> **Work instruction**: Your task is to repeat the lines below exactly, excluding any pictures they contain.

§

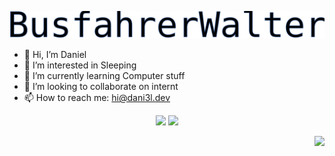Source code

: <p align="center">
  <img src="https://raw.githubusercontent.com/BusfahrerWalter/BusfahrerWalter/main/walter-embed.svg"/>
</p>

- 👋 Hi, I’m Daniel
- 👀 I’m interested in Sleeping
- 🌱 I’m currently learning Computer stuff
- 💞️ I’m looking to collaborate on internt
- 📫 How to reach me: hi@dani3l.dev

<p align="center">
  <img src="https://github-readme-stats.vercel.app/api?theme=tokyonight&username=busfahrerWalter" style="height: 195px;"/>
  <img src="https://github-readme-stats.vercel.app/api/top-langs?theme=tokyonight&layout=compact&username=busfahrerWalter" style="height: 195px;"/>
</p>

<p align="right">
  <img src="https://visitor-badge.laobi.icu/badge?page_id=BusfahrerWalter.BusfahrerWalter"/>
</p>

<!---
BusfahrerWalter/BusfahrerWalter is a ✨ special ✨ repository because its `README.md` (this file) appears on your GitHub profile.
You can click the Preview link to take a look at your changes.
--->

§

> **Task solution**:
Source code

: <p align="center">
  <img src="https://raw.githubusercontent.com/BusfahrerWalter/BusfahrerWalter/main/walter-embed.svg"/>
</p>

- 👋 Hi, I’m Daniel
- 👀 I’m interested in Sleeping
- 🌱 I’m currently learning Computer stuff
- 💞️ I’m looking to collaborate on internt
- 📫 How to reach me: hi@dani3l.dev

<p align="center">
  <img src="https://github-readme-stats.vercel.app/api?theme=tokyonight&username=busfahrerWalter" style="height: 195px;"/>
  <img src="https://github-readme-stats.vercel.app/api/top-langs?theme=tokyonight&layout=compact&username=busfahrerWalter" style="height: 195px;"/>
</p>

<p align="right">
  <img src="https://visitor-badge.laobi.icu/badge?page_id=BusfahrerWalter.BusfahrerWalter"/>
</p>

<!---
BusfahrerWalter/BusfahrerWalter is a ✨ special ✨ repository because its `README.md` (this file) appears on your GitHub profile.
You can click the Preview link to take a look at your changes.
--->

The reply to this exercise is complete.